Retinal ischemia-reperfusion injury (RIRI), a common complication of conditions like retinal vein occlusion, leads to irreversible vision loss through oxidative damage. Current therapies, such as laser photocoagulation, fail to address the root cause—excessive ROS like H₂O₂. CataKNexo, a bioengineered exosome designed to deliver targeted antioxidant and neuroprotective therapy to the retina.

Clinical samples from RVO patients revealed diminished catalase activity and elevated H₂O₂, particularly in the ONL, where photoreceptor cells reside. This spatial specificity guided the design of CataKNexo. Neural stem cell-derived exosomes (Nexo) were chosen as a delivery platform due to their innate ability to home to retinal neurons and their cargo of neuroprotective miRNAs and proteins. To enhance therapeutic precision, Nexo were genetically modified to display CAT on their surface and chemically conjugated with K₁₀, a positively charged peptide that promotes transcytosis across retinal layers.

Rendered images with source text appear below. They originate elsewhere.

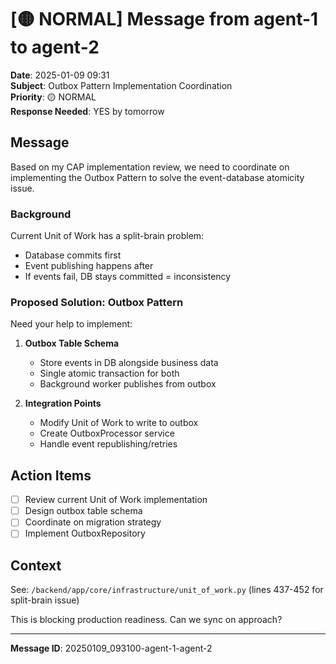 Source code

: # [🟡 NORMAL] Message from agent-1 to agent-2

**Date**: 2025-01-09 09:31  
**Subject**: Outbox Pattern Implementation Coordination  
**Priority**: 🟡 NORMAL  
**Response Needed**: YES by tomorrow

## Message

Based on my CAP implementation review, we need to coordinate on implementing the Outbox Pattern to solve the event-database atomicity issue.

### Background
Current Unit of Work has a split-brain problem:
- Database commits first
- Event publishing happens after
- If events fail, DB stays committed = inconsistency

### Proposed Solution: Outbox Pattern
Need your help to implement:
1. **Outbox Table Schema**
   - Store events in DB alongside business data
   - Single atomic transaction for both
   - Background worker publishes from outbox

2. **Integration Points**
   - Modify Unit of Work to write to outbox
   - Create OutboxProcessor service
   - Handle event republishing/retries

## Action Items
- [ ] Review current Unit of Work implementation
- [ ] Design outbox table schema
- [ ] Coordinate on migration strategy
- [ ] Implement OutboxRepository

## Context
See: `/backend/app/core/infrastructure/unit_of_work.py` (lines 437-452 for split-brain issue)

This is blocking production readiness. Can we sync on approach?

---
**Message ID**: 20250109_093100-agent-1-agent-2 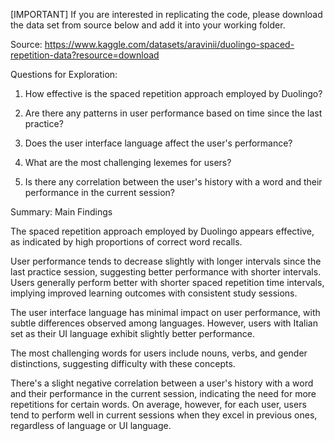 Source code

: [IMPORTANT] If you are interested in replicating the code, please download the data set from source below and add it into your working folder.

Source: https://www.kaggle.com/datasets/aravinii/duolingo-spaced-repetition-data?resource=download

Questions for Exploration:

1. How effective is the spaced repetition approach employed by Duolingo?

2. Are there any patterns in user performance based on time since the last practice?

3. Does the user interface language affect the user's performance?

4. What are the most challenging lexemes for users?

5. Is there any correlation between the user's history with a word and their performance in the current session?

Summary: Main Findings

The spaced repetition approach employed by Duolingo appears effective, as indicated by high proportions of correct word recalls.

User performance tends to decrease slightly with longer intervals since the last practice session, suggesting better performance with shorter intervals. Users generally perform better with shorter spaced repetition time intervals, implying improved learning outcomes with consistent study sessions.

The user interface language has minimal impact on user performance, with subtle differences observed among languages. However, users with Italian set as their UI language exhibit slightly better performance.

The most challenging words for users include nouns, verbs, and gender distinctions, suggesting difficulty with these concepts.

There's a slight negative correlation between a user's history with a word and their performance in the current session, indicating the need for more repetitions for certain words. On average, however, for each user, users tend to perform well in current sessions when they excel in previous ones, regardless of language or UI language.

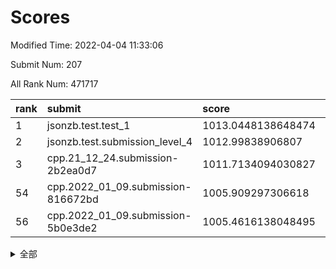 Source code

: # Scores

Modified Time: 2022-04-04 11:33:06

Submit Num: 207

All Rank Num: 471717

| rank |               submit               |       score        |       sigma        | pk_num |
| :--- | :--------------------------------- | :----------------- | :----------------- | :----- |
| 1    | jsonzb.test.test_1                 | 1013.0448138648474 | 0.8094573479607634 | 9115   |
| 2    | jsonzb.test.submission_level_4     | 1012.99838906807   | 0.8011843223870364 | 9117   |
| 3    | cpp.21_12_24.submission-2b2ea0d7   | 1011.7134094030827 | 0.7915462887859642 | 9117   |
| 54   | cpp.2022_01_09.submission-816672bd | 1005.909297306618  | 0.7124994956050469 | 9115   |
| 56   | cpp.2022_01_09.submission-5b0e3de2 | 1005.4616138048495 | 0.7112559580177271 | 9114   |


<details>
<summary>全部</summary>

| rank |                 submit                 |       score        |       sigma        | pk_num |
| :--- | :------------------------------------- | :----------------- | :----------------- | :----- |
| 1    | jsonzb.test.test_1                     | 1013.0448138648474 | 0.8094573479607634 | 9115   |
| 2    | jsonzb.test.submission_level_4         | 1012.99838906807   | 0.8011843223870364 | 9117   |
| 3    | cpp.21_12_24.submission-2b2ea0d7       | 1011.7134094030827 | 0.7915462887859642 | 9117   |
| 4    | gobigger.level_3.submission_level_3_21 | 1011.6556409831875 | 0.7472502448700492 | 9118   |
| 5    | gobigger.level_3.submission_level_3_26 | 1011.6190891601595 | 0.7934686076910077 | 9113   |
| 6    | gobigger.level_3.submission_level_3_7  | 1011.3077530574672 | 0.7755896921639986 | 9113   |
| 7    | gobigger.level_3.submission_level_3_1  | 1011.0362006492699 | 0.7842595122829963 | 9120   |
| 8    | gobigger.level_3.submission_level_3_45 | 1010.9884999094327 | 0.7594552437243627 | 9115   |
| 9    | gobigger.level_3.submission_level_3_43 | 1010.9099606441545 | 0.7763771503500715 | 9114   |
| 10   | gobigger.level_3.submission_level_3_31 | 1010.8149474470513 | 0.7603896251439658 | 9114   |
| 11   | gobigger.level_3.submission_level_3_5  | 1010.8098283452555 | 0.7929366614739974 | 9113   |
| 12   | gobigger.level_3.submission_level_3_25 | 1010.6912886508579 | 0.785725233756679  | 9114   |
| 13   | gobigger.level_3.submission_level_3_13 | 1010.6894998104705 | 0.7688228980731437 | 9113   |
| 14   | gobigger.level_3.submission_level_3_23 | 1010.3520519210198 | 0.7607625653839306 | 9117   |
| 15   | gobigger.level_3.submission_level_3_48 | 1010.2824476402589 | 0.7419185857325254 | 9118   |
| 16   | gobigger.level_3.submission_level_3_17 | 1010.2797512359347 | 0.7462566570838345 | 9109   |
| 17   | gobigger.level_3.submission_level_3_39 | 1010.2591574870099 | 0.7506257340699594 | 9118   |
| 18   | gobigger.level_3.submission_level_3_35 | 1010.2311330067989 | 0.7359007413269788 | 9121   |
| 19   | gobigger.level_3.submission_level_3_30 | 1010.113071025474  | 0.7708626467802497 | 9117   |
| 20   | gobigger.level_3.submission_level_3_18 | 1010.0442780536872 | 0.7645495751344857 | 9113   |
| 21   | gobigger.level_3.submission_level_3_2  | 1010.0078599025466 | 0.7751968130312402 | 9121   |
| 22   | gobigger.level_3.submission_level_3_49 | 1009.9665963736128 | 0.7546887713478977 | 9117   |
| 23   | gobigger.level_3.submission_level_3_14 | 1009.9381020098685 | 0.7522167225786448 | 9115   |
| 24   | gobigger.level_3.submission_level_3_12 | 1009.8863717709389 | 0.7483987236785634 | 9121   |
| 25   | gobigger.level_3.submission_level_3_42 | 1009.8277604939847 | 0.7578960787127098 | 9121   |
| 26   | gobigger.level_3.submission_level_3_33 | 1009.8218032414483 | 0.7461032544140588 | 9119   |
| 27   | gobigger.level_3.submission_level_3_36 | 1009.7958419727053 | 0.7541619387232241 | 9119   |
| 28   | gobigger.level_3.submission_level_3_40 | 1009.7650354876762 | 0.7330929397789779 | 9116   |
| 29   | gobigger.level_3.submission_level_3_38 | 1009.736541335011  | 0.7510515130627357 | 9113   |
| 30   | gobigger.level_3.submission_level_3_22 | 1009.6985568762135 | 0.7701419541885087 | 9111   |
| 31   | gobigger.level_3.submission_level_3_0  | 1009.6928213718555 | 0.7565508303980852 | 9111   |
| 32   | gobigger.level_3.submission_level_3_15 | 1009.6857721305515 | 0.7738304634836942 | 9109   |
| 33   | gobigger.level_3.submission_level_3_11 | 1009.6606990754163 | 0.776786010560534  | 9118   |
| 34   | gobigger.level_3.submission_level_3_24 | 1009.6467592640587 | 0.7698461069145661 | 9118   |
| 35   | gobigger.level_3.submission_level_3_44 | 1009.6272745665866 | 0.7542986316474366 | 9113   |
| 36   | gobigger.level_3.submission_level_3_47 | 1009.6244120955358 | 0.750870720842233  | 9117   |
| 37   | gobigger.level_3.submission_level_3_32 | 1009.6223110997519 | 0.773983188858393  | 9121   |
| 38   | gobigger.level_3.submission_level_3_3  | 1009.6210172403486 | 0.7551033596961528 | 9121   |
| 39   | gobigger.level_3.submission_level_3_4  | 1009.5158777716365 | 0.7442641649512383 | 9115   |
| 40   | gobigger.level_3.submission_level_3_16 | 1009.5148842238632 | 0.7423198978832056 | 9121   |
| 41   | gobigger.level_3.submission_level_3_9  | 1009.4709534834818 | 0.7598602288826224 | 9118   |
| 42   | gobigger.level_3.submission_level_3_6  | 1009.3908586066144 | 0.7526025249222995 | 9115   |
| 43   | gobigger.level_3.submission_level_3_28 | 1009.2619909673414 | 0.7504261914401863 | 9115   |
| 44   | gobigger.level_3.submission_level_3_27 | 1009.2107873395113 | 0.7321648862677675 | 9110   |
| 45   | gobigger.level_3.submission_level_3_37 | 1009.1471592597167 | 0.7346346341345438 | 9118   |
| 46   | gobigger.level_3.submission_level_3_29 | 1009.0215372590857 | 0.7393502798588418 | 9112   |
| 47   | gobigger.level_3.submission_level_3_20 | 1008.9259051695437 | 0.7443374998975422 | 9117   |
| 48   | gobigger.level_3.submission_level_3_10 | 1008.9132988186872 | 0.7398817335029398 | 9119   |
| 49   | gobigger.level_3.submission_level_3_41 | 1008.8656358073375 | 0.7322634802926486 | 9115   |
| 50   | gobigger.level_3.submission_level_3_19 | 1008.7901361185578 | 0.7503568336931541 | 9118   |
| 51   | gobigger.level_3.submission_level_3_8  | 1008.6965203083483 | 0.7463403267576976 | 9117   |
| 52   | gobigger.level_3.submission_level_3_46 | 1008.6766364614891 | 0.7509898471941955 | 9115   |
| 53   | gobigger.level_3.submission_level_3_34 | 1008.4452530188174 | 0.7365750353968772 | 9117   |
| 54   | cpp.2022_01_09.submission-816672bd     | 1005.909297306618  | 0.7124994956050469 | 9115   |
| 55   | gobigger.level_1.submission_level_1_11 | 1005.6532166037862 | 0.7420218825871537 | 9120   |
| 56   | cpp.2022_01_09.submission-5b0e3de2     | 1005.4616138048495 | 0.7112559580177271 | 9114   |
| 57   | gobigger.level_1.submission_level_1_46 | 1005.1162113618011 | 0.709576411912484  | 9119   |
| 58   | gobigger.level_1.submission_level_1_42 | 1004.9506101445446 | 0.7213518609652043 | 9115   |
| 59   | gobigger.level_1.submission_level_1_31 | 1004.5185493443763 | 0.7187889375112926 | 9114   |
| 60   | gobigger.level_1.submission_level_1_34 | 1004.3248548041097 | 0.726537119338216  | 9117   |
| 61   | gobigger.level_1.submission_level_1_15 | 1004.318572093531  | 0.709755928702149  | 9116   |
| 62   | gobigger.level_1.submission_level_1_35 | 1004.2313582373467 | 0.725652535855281  | 9116   |
| 63   | gobigger.level_1.submission_level_1_4  | 1004.2017693651223 | 0.7168445667534856 | 9114   |
| 64   | gobigger.level_1.submission_level_1_26 | 1004.1912634882694 | 0.723284125280122  | 9119   |
| 65   | gobigger.level_1.submission_level_1_3  | 1003.9928969823402 | 0.7231611179175715 | 9110   |
| 66   | gobigger.level_1.submission_level_1_24 | 1003.9874299424704 | 0.7144678778723145 | 9113   |
| 67   | gobigger.level_1.submission_level_1_22 | 1003.9665963680094 | 0.7242824870389385 | 9116   |
| 68   | gobigger.level_1.submission_level_1_43 | 1003.961258804586  | 0.7205855785884617 | 9114   |
| 69   | gobigger.level_1.submission_level_1_2  | 1003.8905505463814 | 0.7148550225908252 | 9115   |
| 70   | gobigger.level_1.submission_level_1_36 | 1003.8710045068982 | 0.7233888189332356 | 9114   |
| 71   | gobigger.level_1.submission_level_1_48 | 1003.8346735589743 | 0.7101120599789789 | 9118   |
| 72   | gobigger.level_1.submission_level_1_13 | 1003.7851736052362 | 0.7226838528743824 | 9113   |
| 73   | gobigger.level_1.submission_level_1_39 | 1003.7558189141726 | 0.7095471685858094 | 9115   |
| 74   | gobigger.level_1.submission_level_1_29 | 1003.6502180982973 | 0.7076387627594484 | 9113   |
| 75   | gobigger.level_1.submission_level_1_10 | 1003.5727856396406 | 0.7131317928549126 | 9109   |
| 76   | gobigger.level_1.submission_level_1_17 | 1003.5435177431964 | 0.7231835289844295 | 9116   |
| 77   | gobigger.level_1.submission_level_1_5  | 1003.515921339763  | 0.7164371899605887 | 9116   |
| 78   | gobigger.level_1.submission_level_1_32 | 1003.4486678317505 | 0.7029401180873768 | 9114   |
| 79   | gobigger.level_1.submission_level_1_9  | 1003.3716035689614 | 0.7073200860044873 | 9113   |
| 80   | gobigger.level_1.submission_level_1_30 | 1003.288609594091  | 0.7214172178561356 | 9115   |
| 81   | gobigger.level_1.submission_level_1_19 | 1003.2657445505592 | 0.7345641810561252 | 9119   |
| 82   | gobigger.level_1.submission_level_1_44 | 1003.2540126846192 | 0.7145815358860552 | 9117   |
| 83   | gobigger.level_1.submission_level_1_33 | 1003.2311214314731 | 0.713254380109173  | 9116   |
| 84   | gobigger.level_1.submission_level_1_12 | 1003.1667929206933 | 0.722402053113744  | 9113   |
| 85   | gobigger.level_1.submission_level_1_38 | 1003.1488756763829 | 0.7188875480027782 | 9119   |
| 86   | gobigger.level_1.submission_level_1_25 | 1002.9920848042663 | 0.69670147181433   | 9117   |
| 87   | gobigger.level_1.submission_level_1_45 | 1002.9162683262822 | 0.7067260849991105 | 9116   |
| 88   | gobigger.level_1.submission_level_1_41 | 1002.9064893698528 | 0.7158333923013159 | 9111   |
| 89   | gobigger.level_1.submission_level_1_27 | 1002.9059598082923 | 0.7182102898256086 | 9120   |
| 90   | gobigger.level_1.submission_level_1_21 | 1002.8972892940142 | 0.713264655188874  | 9114   |
| 91   | gobigger.level_1.submission_level_1_0  | 1002.8906654619302 | 0.7177890459342882 | 9116   |
| 92   | gobigger.level_1.submission_level_1_8  | 1002.8473044853351 | 0.713479395002844  | 9115   |
| 93   | gobigger.level_1.submission_level_1_47 | 1002.8283694183228 | 0.7193992718086276 | 9113   |
| 94   | gobigger.level_1.submission_level_1_20 | 1002.7692473008218 | 0.719809834886482  | 9116   |
| 95   | gobigger.level_1.submission_level_1_37 | 1002.7152308215567 | 0.7204178924017303 | 9118   |
| 96   | gobigger.level_1.submission_level_1_1  | 1002.6864668769869 | 0.7130023301064538 | 9117   |
| 97   | gobigger.level_1.submission_level_1_7  | 1002.3413113979211 | 0.7101788246683831 | 9116   |
| 98   | gobigger.level_1.submission_level_1_23 | 1002.3112145564002 | 0.7151641465659164 | 9113   |
| 99   | gobigger.level_1.submission_level_1_49 | 1002.3064797623989 | 0.7138900718552523 | 9117   |
| 100  | gobigger.level_1.submission_level_1_40 | 1002.1416476438975 | 0.722727808234639  | 9117   |
| 101  | gobigger.level_1.submission_level_1_28 | 1002.1358822661781 | 0.7071364747877283 | 9117   |
| 102  | gobigger.level_1.submission_level_1_18 | 1002.1081337436967 | 0.7148902142055112 | 9112   |
| 103  | gobigger.level_1.submission_level_1_16 | 1002.0201675524756 | 0.7059753203805578 | 9115   |
| 104  | gobigger.level_1.submission_level_1_6  | 1001.9191884431799 | 0.7044878174759542 | 9108   |
| 105  | gobigger.level_1.submission_level_1_14 | 1001.8059208211195 | 0.7080757936920856 | 9113   |
| 106  | gobigger.random.submission_random_3    | 997.394717651707   | 0.7138368000094703 | 9112   |
| 107  | gobigger.random.submission_random_34   | 997.3304247471232  | 0.7117198974636357 | 9112   |
| 108  | gobigger.random.submission_random_5    | 997.1987702304348  | 0.7088634283342482 | 9111   |
| 109  | gobigger.random.submission_random_37   | 997.172370031665   | 0.7157201793152411 | 9117   |
| 110  | gobigger.random.submission_random_31   | 997.1425009725347  | 0.6944970187512558 | 9118   |
| 111  | gobigger.random.submission_random_1    | 996.9052844510594  | 0.71827406057009   | 9109   |
| 112  | gobigger.random.submission_random_8    | 996.7871884891607  | 0.7125481114329524 | 9115   |
| 113  | gobigger.random.submission_random_12   | 996.7851712820221  | 0.7072928596453473 | 9115   |
| 114  | gobigger.random.submission_random_49   | 996.6820730916415  | 0.7195305647829903 | 9118   |
| 115  | gobigger.random.submission_random_27   | 996.5867526670675  | 0.7117357392254674 | 9116   |
| 116  | gobigger.random.submission_random_43   | 996.5432718950455  | 0.732685832584188  | 9116   |
| 117  | gobigger.random.submission_random_0    | 996.5033009847102  | 0.7171424981984768 | 9117   |
| 118  | gobigger.random.submission_random_44   | 996.4571346528369  | 0.7103258667736909 | 9116   |
| 119  | gobigger.random.submission_random_26   | 996.4561652089144  | 0.6921597331905037 | 9118   |
| 120  | gobigger.random.submission_random_38   | 996.434609472196   | 0.7136690217815057 | 9107   |
| 121  | gobigger.random.submission_random_39   | 996.4308634927606  | 0.7098149294870801 | 9118   |
| 122  | gobigger.random.submission_random_4    | 996.3873087559322  | 0.7173178102666767 | 9113   |
| 123  | gobigger.random.submission_random_23   | 996.3026391067134  | 0.7070212593902223 | 9109   |
| 124  | gobigger.random.submission_random_22   | 996.2712051205647  | 0.7210079055267825 | 9113   |
| 125  | gobigger.random.submission_random_21   | 996.2687633741895  | 0.7177234481793913 | 9118   |
| 126  | gobigger.random.submission_random_25   | 996.2126272251058  | 0.7117713131452525 | 9112   |
| 127  | gobigger.random.submission_random_47   | 996.1254790072013  | 0.7108635883158084 | 9112   |
| 128  | gobigger.random.submission_random_14   | 996.0264374561397  | 0.706722179636211  | 9112   |
| 129  | gobigger.random.submission_random_19   | 995.9745907535622  | 0.7051969778740551 | 9117   |
| 130  | gobigger.random.submission_random_7    | 995.9480479070554  | 0.7125263731561499 | 9118   |
| 131  | gobigger.random.submission_random_24   | 995.9451053385761  | 0.7099781653794829 | 9116   |
| 132  | gobigger.random.submission_random_45   | 995.9295748451901  | 0.700852275040135  | 9113   |
| 133  | gobigger.random.submission_random_9    | 995.8165184856963  | 0.7088400254944426 | 9113   |
| 134  | gobigger.random.submission_random_30   | 995.8077606419434  | 0.7017650547073314 | 9111   |
| 135  | gobigger.random.submission_random_16   | 995.786676618596   | 0.6999671954131852 | 9109   |
| 136  | gobigger.random.submission_random_28   | 995.7665529675794  | 0.7154496136491663 | 9114   |
| 137  | gobigger.random.submission_random_46   | 995.7282661668586  | 0.7139460032923635 | 9117   |
| 138  | gobigger.random.submission_random_42   | 995.716433924189   | 0.7178544420820036 | 9114   |
| 139  | gobigger.random.submission_random_13   | 995.6539785020941  | 0.7070018104775373 | 9115   |
| 140  | gobigger.random.submission_random_36   | 995.6302317227204  | 0.7151539630338982 | 9116   |
| 141  | gobigger.random.submission_random_48   | 995.6294106180995  | 0.7137975985877878 | 9113   |
| 142  | gobigger.random.submission_random_35   | 995.5448229071457  | 0.7137221516328309 | 9114   |
| 143  | gobigger.random.submission_random_17   | 995.5415882751615  | 0.7043870911132318 | 9117   |
| 144  | gobigger.random.submission_random_29   | 995.5237648875195  | 0.7109869386357129 | 9118   |
| 145  | gobigger.random.submission_random_2    | 995.5022038146258  | 0.7205914934305664 | 9116   |
| 146  | gobigger.random.submission_random_40   | 995.4801452425346  | 0.7035038832710618 | 9112   |
| 147  | gobigger.random.submission_random_33   | 995.4488312288445  | 0.7115500254776129 | 9112   |
| 148  | gobigger.random.submission_random_20   | 995.4197329282995  | 0.7079122676524121 | 9112   |
| 149  | gobigger.random.submission_random_15   | 995.3449013228715  | 0.7198975535176274 | 9108   |
| 150  | gobigger.random.submission_random_10   | 995.3422228293044  | 0.7038599433279299 | 9115   |
| 151  | gobigger.random.submission_random_32   | 995.2943078287051  | 0.7144857346106664 | 9118   |
| 152  | gobigger.level_2.submission_level_2_26 | 995.059404575894   | 0.7221140944827287 | 9114   |
| 153  | gobigger.random.submission_random_11   | 994.9633478713652  | 0.7109848758562436 | 9115   |
| 154  | gobigger.random.submission_random_18   | 994.8573566604362  | 0.7287841253957795 | 9122   |
| 155  | gobigger.random.submission_random_41   | 994.8515138959625  | 0.7420971856294494 | 9117   |
| 156  | gobigger.random.submission_random_6    | 994.8244658440091  | 0.7218268626044926 | 9115   |
| 157  | gobigger.level_2.submission_level_2_20 | 994.0820526218405  | 0.7355791757841337 | 9117   |
| 158  | gobigger.level_2.submission_level_2_23 | 993.8370981024218  | 0.7327831208160768 | 9118   |
| 159  | gobigger.level_2.submission_level_2_5  | 993.8334618893313  | 0.756009963822389  | 9118   |
| 160  | gobigger.level_2.submission_level_2_35 | 993.7578109571266  | 0.7452336375346523 | 9111   |
| 161  | gobigger.level_2.submission_level_2_0  | 993.4088326974761  | 0.7304283280705686 | 9116   |
| 162  | gobigger.level_2.submission_level_2_2  | 993.3946515044692  | 0.7429749619262294 | 9124   |
| 163  | gobigger.level_2.submission_level_2_42 | 993.3451162697679  | 0.7405935042091285 | 9119   |
| 164  | gobigger.level_2.submission_level_2_37 | 993.3411590578237  | 0.7247575286613638 | 9113   |
| 165  | gobigger.level_2.submission_level_2_32 | 993.3171320806067  | 0.7326326229215785 | 9114   |
| 166  | gobigger.level_2.submission_level_2_33 | 993.1483149929513  | 0.7259083350187503 | 9118   |
| 167  | gobigger.level_2.submission_level_2_17 | 993.144172686171   | 0.7350093328196307 | 9115   |
| 168  | gobigger.level_2.submission_level_2_40 | 993.0511517375893  | 0.7421925555999896 | 9119   |
| 169  | gobigger.level_2.submission_level_2_25 | 992.9470028326398  | 0.7133164682365157 | 9114   |
| 170  | gobigger.level_2.submission_level_2_41 | 992.8536853026048  | 0.7309552477362462 | 9111   |
| 171  | gobigger.level_2.submission_level_2_21 | 992.743152733494   | 0.759582213958796  | 9115   |
| 172  | gobigger.level_2.submission_level_2_3  | 992.6356756104522  | 0.7453792712939882 | 9116   |
| 173  | gobigger.level_2.submission_level_2_8  | 992.5779104611777  | 0.7354495514986815 | 9118   |
| 174  | gobigger.level_2.submission_level_2_44 | 992.5459756645588  | 0.7624716777824883 | 9119   |
| 175  | gobigger.level_2.submission_level_2_46 | 992.524113450932   | 0.7458568842131513 | 9116   |
| 176  | gobigger.level_2.submission_level_2_30 | 992.5161735776352  | 0.7563318608122844 | 9116   |
| 177  | gobigger.level_2.submission_level_2_6  | 992.4581136435398  | 0.7534159682828331 | 9120   |
| 178  | gobigger.level_2.submission_level_2_1  | 992.3233989252121  | 0.7382505868525626 | 9118   |
| 179  | gobigger.level_2.submission_level_2_45 | 992.0658189042252  | 0.743234899135293  | 9114   |
| 180  | gobigger.level_2.submission_level_2_29 | 991.9943962655013  | 0.7464061907181102 | 9108   |
| 181  | gobigger.level_2.submission_level_2_19 | 991.9538238183804  | 0.7472626622361636 | 9115   |
| 182  | gobigger.level_2.submission_level_2_12 | 991.9005732528108  | 0.746300197231329  | 9118   |
| 183  | gobigger.level_2.submission_level_2_22 | 991.8863660348617  | 0.7359371998800913 | 9116   |
| 184  | gobigger.level_2.submission_level_2_43 | 991.874545569826   | 0.7510149123367293 | 9117   |
| 185  | gobigger.level_2.submission_level_2_4  | 991.8603642130347  | 0.7413471486924694 | 9111   |
| 186  | gobigger.level_2.submission_level_2_13 | 991.7518537805555  | 0.7450768907049352 | 9117   |
| 187  | gobigger.level_2.submission_level_2_49 | 991.7423133872554  | 0.7427977935667918 | 9114   |
| 188  | gobigger.level_2.submission_level_2_15 | 991.7267015565603  | 0.7522107520596533 | 9114   |
| 189  | gobigger.level_2.submission_level_2_14 | 991.5231081500903  | 0.7623116679293176 | 9115   |
| 190  | gobigger.level_2.submission_level_2_9  | 991.5175401042355  | 0.7450405830747423 | 9116   |
| 191  | gobigger.level_2.submission_level_2_47 | 991.4583565156238  | 0.7334909882272906 | 9118   |
| 192  | gobigger.level_2.submission_level_2_31 | 991.3970367020632  | 0.7413419607201798 | 9119   |
| 193  | gobigger.level_2.submission_level_2_16 | 991.3005771403542  | 0.7507775142809926 | 9115   |
| 194  | gobigger.level_2.submission_level_2_24 | 991.2523936286733  | 0.733253362525487  | 9117   |
| 195  | gobigger.level_2.submission_level_2_18 | 991.1241041077166  | 0.7483103523070201 | 9112   |
| 196  | gobigger.level_2.submission_level_2_39 | 991.0892202772458  | 0.7608760181814985 | 9114   |
| 197  | gobigger.level_2.submission_level_2_48 | 991.0585406793532  | 0.7623377098900118 | 9115   |
| 198  | gobigger.level_2.submission_level_2_10 | 991.0108427269188  | 0.7468387487102937 | 9118   |
| 199  | gobigger.level_2.submission_level_2_36 | 990.976098465913   | 0.7556915218815939 | 9114   |
| 200  | gobigger.level_2.submission_level_2_27 | 990.96706612554    | 0.7744360368293672 | 9113   |
| 201  | gobigger.level_2.submission_level_2_34 | 990.8601285154807  | 0.76986427058434   | 9107   |
| 202  | gobigger.level_2.submission_level_2_38 | 990.8061922694856  | 0.7525900155466582 | 9113   |
| 203  | gobigger.level_2.submission_level_2_7  | 990.7598702578061  | 0.7450887862547578 | 9117   |
| 204  | gobigger.level_2.submission_level_2_28 | 990.2325490128394  | 0.7771252942571432 | 9113   |
| 205  | gobigger.level_2.submission_level_2_11 | 989.3443243491201  | 0.7862565597921017 | 9114   |
| 206  | gobigger.none.submission_none_1        | 978.3765759738421  | 1.235917986419606  | 9120   |
| 207  | gobigger.none.submission_none_0        | 974.9674632236125  | 1.4492228376736147 | 9117   |

</details>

CataKNexo's dual modification enabled a two-stage targeting mechanism: initial retinal accumulation via CXCR4-SDF1 chemokine interactions, followed by K₁₀-mediated penetration into the ONL. In an innovative in vitro retinal model mimicking layered retinal structure, CataKNexo traversed ganglion and Müller cells to reach photoreceptor-like 661W cells, unlike unmodified exosomes. In vivo, intravitreal injections in RIRI mice showed prolonged retention (59-hour half-life) and significant reductions in H₂O₂ and apoptosis. Electroretinography confirmed restored visual function, with a-wave and b-wave amplitudes nearing normal levels.

Translational relevance was validated in Bama pigs, where CataKNexo alleviated retinal edema, preserved ONL thickness, and improved electrophysiological responses. Importantly, the therapy showed no systemic toxicity, addressing a critical hurdle for clinical adoption.

While promising, challenges remain. The reliance on NSC cell lines, rather than primary cells, raises concerns about phenotypic stability during scale-up. The authors propose mesenchymal stem cells as an alternative source. Additionally, optimizing mass production—via 3D culture systems or biogenesis enhancers like TSPAN6—will be crucial. Future studies could explore combining CataKNexo with anti-angiogenic agents (e.g., ranibizumab) for diabetic retinopathy or anti-inflammatory drugs for RVO-related edema.

By leveraging exosomes' natural tropism and enhancing them with catalytic and targeting moieties, CataKNexo offers a paradigm shift in treating RIRI. This approach not only addresses oxidative stress at its source but also paves the way for modular therapies adaptable to diverse retinal diseases. As the first study to validate such a strategy in large-animal models, it marks a significant step toward clinical translation, promising hope for millions affected by vision-threatening retinal disorders.

Reference

• Yang W, Wang X, Zheng D, Feng J, Kong W, Li Y, Ma G, Wei W, Tao Y. Catalytic neural stem cell exosomes for multi-stage targeting and synergistical therapy of retinal ischemia-reperfusion injury. Cell Rep Med. 2025 Apr 15;6(4):102052. doi: 10.1016/j.xcrm.2025.102052. PMID: 40239632.